Very interesting NY Times Piece on the anonymously posted book reviews @ Amazon.com.
A weeklong glitch, which Amazon fixed after outed reviewers complained, provided a rare glimpse at how writers and readers are wielding the online reviews as a tool to promote or pan a book — when they think no one is watching. Several prominent authors have apparently pseudonymously written themselves five-star reviews, Amazon’s highest rating.
“That anybody is allowed to come in and anonymously trash a book to me is absurd,” said Mr. Rechy, who, having been caught, freely admitted to praising his new book, “The Life and Adventures of Lyle Clemens,” on Amazon under the signature “a reader from Chicago.” “How to strike back? Just go in and rebut every single one of them.”
Can’t believe everything you read on the ‘net?
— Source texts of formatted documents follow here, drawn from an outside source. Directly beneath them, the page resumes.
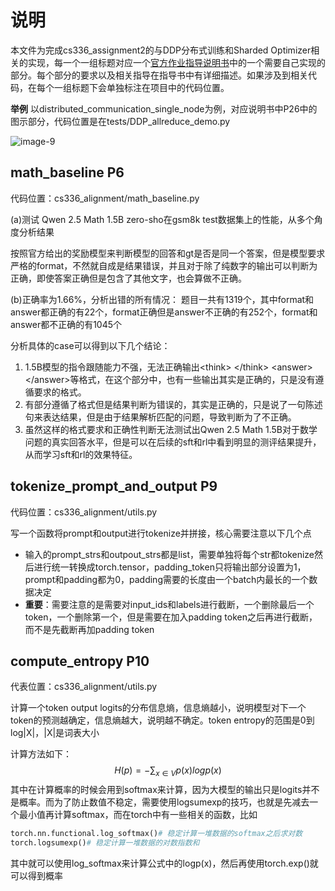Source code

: # 说明

本文件为完成cs336_assignment2的与DDP分布式训练和Sharded Optimizer相关的实现，每一个一组标题对应一个[官方作业指导说明书](./cs336_spring2025_assignment2_systems.pdf)中的一个需要自己实现的部分。每个部分的要求以及相关指导在指导书中有详细描述。如果涉及到相关代码，在每个一组标题下会单独标注在项目中的代码位置。

**举例** 以distributed_communication_single_node为例，对应说明书中P26中的图示部分，代码位置是在tests/DDP_allreduce_demo.py

![image-9](/Users/lyx/.Trash/CS336-assignment3/assets/image16.png)

## math_baseline P6

代码位置：cs336_alignment/math_baseline.py

(a)测试 Qwen 2.5 Math 1.5B zero-sho在gsm8k test数据集上的性能，从多个角度分析结果

按照官方给出的奖励模型来判断模型的回答和gt是否是同一个答案，但是模型要求严格的format，不然就自成是结果错误，并且对于除了纯数字的输出可以判断为正确，即使答案正确但是包含了其他文字，也会算做不正确。

(b)正确率为1.66%，分析出错的所有情况：
题目一共有1319个，其中format和answer都正确的有22个，format正确但是answer不正确的有252个，format和answer都不正确的有1045个

分析具体的case可以得到以下几个结论：

1. 1.5B模型的指令跟随能力不强，无法正确输出\<think\> \</think\> \<answer\> \</answer\>等格式，在这个部分中，也有一些输出其实是正确的，只是没有遵循要求的格式。
2. 有部分遵循了格式但是结果判断为错误的，其实是正确的，只是说了一句陈述句来表达结果，但是由于结果解析匹配的问题，导致判断为了不正确。
3. 虽然这样的格式要求和正确性判断无法测试出Qwen 2.5 Math 1.5B对于数学问题的真实回答水平，但是可以在后续的sft和rl中看到明显的测评结果提升，从而学习sft和rl的效果特征。

## tokenize_prompt_and_output P9

代码位置：cs336_alignment/utils.py

写一个函数将prompt和output进行tokenize并拼接，核心需要注意以下几个点

- 输入的prompt_strs和outpout_strs都是list，需要单独将每个str都tokenize然后进行统一转换成torch.tensor，padding_token只将输出部分设置为1，prompt和padding都为0，padding需要的长度由一个batch内最长的一个数据决定
- **重要**：需要注意的是需要对input_ids和labels进行截断，一个删除最后一个token，一个删除第一个，但是需要在加入padding token之后再进行截断，而不是先截断再加padding token

## compute_entropy P10

代表位置：cs336_alignment/utils.py

计算一个token output logits的分布信息熵，信息熵越小，说明模型对下一个token的预测越确定，信息熵越大，说明越不确定。token entropy的范围是0到log|X|，|X|是词表大小

计算方法如下：
$$
H(p) = -\sum_{x\in V}p(x)logp(x)
$$
其中在计算概率的时候会用到softmax来计算，因为大模型的输出只是logits并不是概率。而为了防止数值不稳定，需要使用logsumexp的技巧，也就是先减去一个最小值再计算softmax，而在torch中有一些相关的函数，比如

```python
torch.nn.functional.log_softmax()# 稳定计算一堆数据的softmax之后求对数
torch.logsumexp()# 稳定计算一堆数据的对数指数和
```

其中就可以使用log_softmax来计算公式中的logp(x)，然后再使用torch.exp()就可以得到概率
For me, the most telling paragraph from the story was this:
This NYT story should be added to examples in information literacy courses under the heading of “don’t believe everything you read on the net” — even from heavyweights like Amazon. They provide some tools, such as the description later on in the article about the rate-the-reviews system, but ultimately Amazon is interested in selling books, not providing a credible rating system. In fact, it could probably be argued that it is in their financial best interest to continue with the current system so that “buzz” is generated around books — not necessarily the buzz that comes from good meta-content but the buzz that looks more like noise.